谢隽廷以为柏律还会跟之前那样坐到副座,结果这懒家伙开的是后座的门,一上去就跟大喇喇地斜身躺着,还很快就闭着眼什么都不理会,一副很累迫不及待要休息的样子。
柏律可能知道自己已经被嫌弃,也就放弃了维护形象,后来还把鞋脱了,蜷着腿整个人躺在后座上,怎么舒服怎么来。
谢隽廷看他头发凌乱眼眶发青也就什么都没说,大不了回去把后座的套子也拆下来一块洗了。
谢隽廷的车技非常熟稔,哪怕车速很快全程几乎都用临界车速,但依旧平稳得没有一丝颠簸,拐弯的时候柏律的身子也只是依随惯性微微动了动,并没能影响他休息,直到车子倒好熄火,他才慢慢睁开眼睛。

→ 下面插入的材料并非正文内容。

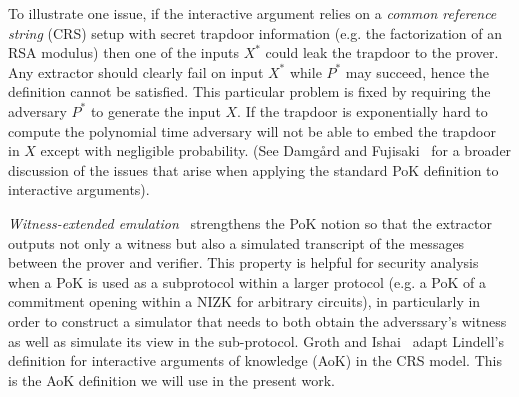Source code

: \documentclass{article}
\theoremstyle{definition}
\begin{document}
To illustrate one issue, if the interactive argument relies on a \emph{common reference string} (CRS) setup with secret trapdoor information (e.g. the factorization of an RSA modulus) then one of the inputs $X^*$ could leak the trapdoor to the prover. Any extractor should clearly fail on input $X^*$ while $P^*$ may succeed, hence the definition cannot be satisfied. This particular problem is fixed by requiring the adversary $P^*$ to generate the input $X$. If the trapdoor is exponentially hard to compute the polynomial time adversary will not be able to embed the trapdoor in $X$ except with negligible probability. (See Damg\r{a}rd and Fujisaki~\cite{AC:DamFuj02} for a broader discussion of the issues that arise when applying the standard PoK definition to interactive arguments).

\emph{Witness-extended emulation}~\cite{EC:Lindell03} strengthens the PoK notion so that the extractor outputs not only a witness but also a simulated transcript of the messages between the prover and verifier. This property is helpful for security analysis when a PoK is used as a subprotocol within a larger protocol (e.g. a PoK of a commitment opening within a NIZK for arbitrary circuits), in particularly in order to construct a simulator that needs to both obtain the adverssary's witness as well as simulate its view in the sub-protocol. Groth and Ishai~\cite{EC:GroIsh08} adapt Lindell's definition for interactive arguments of knowledge (AoK) in the CRS model. This is the AoK definition we will use in the present work.
\end{document}
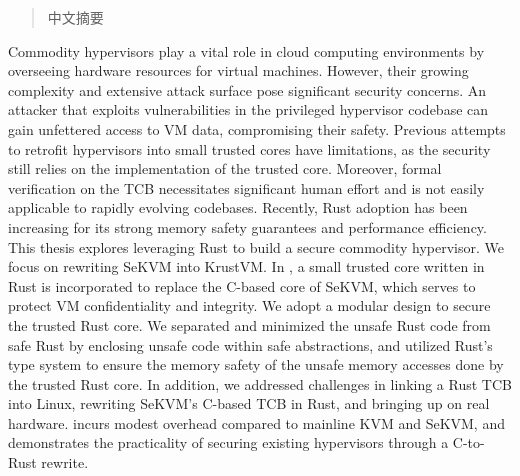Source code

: 
\begin{abstract}

中文摘要

\end{abstract}

\begin{abstract*}

Commodity hypervisors play a vital role in cloud computing environments by
overseeing hardware resources for virtual machines. However, their growing
complexity and extensive attack surface pose significant security concerns.
An attacker that exploits vulnerabilities in the privileged hypervisor
codebase can gain unfettered access to VM data, compromising their safety.
Previous attempts to retrofit hypervisors into small trusted cores have
limitations, as the security still relies on the implementation of the trusted
core. Moreover, formal verification on the TCB necessitates significant human
effort and is not easily applicable to rapidly evolving codebases.
Recently, Rust adoption has been increasing for its strong memory safety
guarantees and performance efficiency.
This thesis explores leveraging Rust to build a secure commodity hypervisor.
We focus on rewriting SeKVM into KrustVM.
In \rustsec{}, a small trusted core written in Rust is incorporated to replace
the C-based core of SeKVM, which serves to protect VM confidentiality and
integrity.
We adopt a modular design to secure the trusted Rust core. We separated and
minimized the unsafe Rust code from safe Rust by enclosing unsafe code within
safe abstractions, and utilized Rust's type system to ensure the memory safety
of the unsafe memory accesses done by the trusted Rust core.
In addition,
we addressed challenges in linking a Rust TCB into Linux, rewriting SeKVM's
C-based TCB in Rust, and bringing up \rustsec{} on real hardware.
\rustsec{} incurs modest overhead compared to mainline KVM and SeKVM, and
demonstrates the practicality of securing existing hypervisors through a
C-to-Rust rewrite.

\end{abstract*}
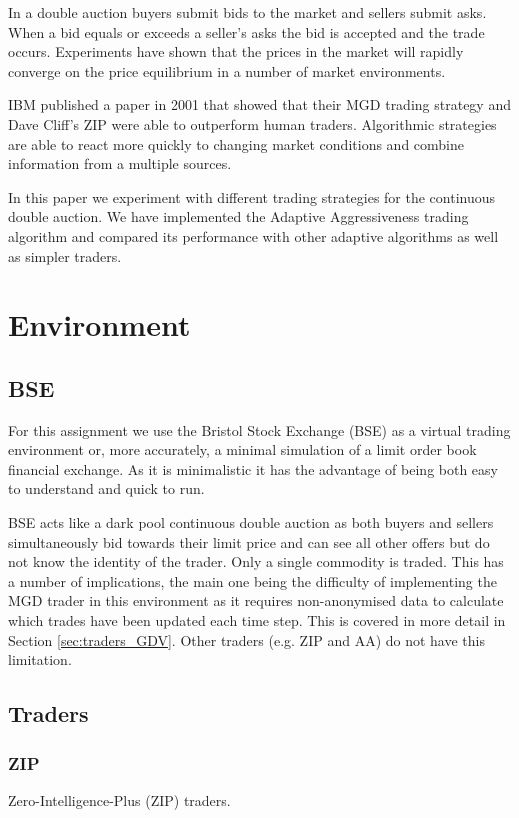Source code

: \documentclass{acm_proc_article-sp}
\begin{document}
In a double auction buyers submit bids to the market and sellers submit asks.
When a bid equals or exceeds a seller's asks the bid is accepted and the trade
occurs. Experiments have shown  that the prices in the market will
rapidly converge on the price equilibrium in a number of market
environments\cite{smith_1962}.

IBM published a paper in 2001 that showed that their MGD trading strategy and
Dave Cliff's ZIP were able to outperform human traders\cite{ibm_human}.
Algorithmic strategies are able to react more quickly to changing market
conditions and combine information from a multiple sources.

In this paper we experiment with different trading strategies for the
continuous double auction.
We have implemented the Adaptive Aggressiveness trading algorithm and compared
its performance with other adaptive algorithms as well as simpler traders.\\


\section{Environment} \label{sec:environment}
\subsection{BSE} \label{sec:BSE}
For this assignment we use the Bristol Stock Exchange (BSE) as a virtual trading environment or, 
more accurately, a minimal simulation of a limit order book financial exchange. As it is 
minimalistic it has the advantage of being both easy to understand and quick to run.

BSE acts like a dark pool continuous double auction as both buyers and sellers simultaneously bid 
towards their limit price and can see all other offers but do not know the identity of the trader.
Only a single commodity is traded. 
This has a number of implications, the main one being the difficulty of implementing the MGD trader 
in this environment as it requires non-anonymised data to calculate which trades have been updated 
each time step. This is covered in more detail in Section \ref{sec:traders_GDV}. Other traders (e.g. 
ZIP and AA) do not have this limitation.\\


\subsection{Traders} \label{sec:traders}
\subsubsection{ZIP} \label{sec:traders_ZIP}
Zero-Intelligence-Plus (ZIP) traders.\\
\end{document}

他某些小习惯还是最原始的那种,并没有随着成长而得到进化,比如他到现在都蛮喜欢摇床的感觉,细微的晃晃悠悠反而更能让他入睡。太舒服了,都不想起来,想直接在车上睡一觉。但谢隽廷肯定不让,抓着柏律的两只胳膊,把人给拎出来。
柏律塌着厚重的眼皮子,勉力说了声谢谢,然后绕过谢隽廷自己往里面走。作为宅子的主人谢隽廷反倒没跟着一起进去,他还要出去,一堆事等着他来解决,没时间再耗。见柏律这么乖乖地自己回屋,他心里多少有一丝放松,轻飘飘地在柏律身后说了句。
“今晚我要上你。”
柏律以为自己听错了,毕竟他现在半睡半醒神智都有点恍惚,而且眼下这种情景实在没法和爱欲联系起来,氛围普通正常,自己还憔悴的从监狱出来又从医院刚回来,谁能想到那上头去。
谢隽廷看柏律糊糊的样子就知道他没听清,又换个正式点的词重说了一遍,“要跟你做.爱,今晚。”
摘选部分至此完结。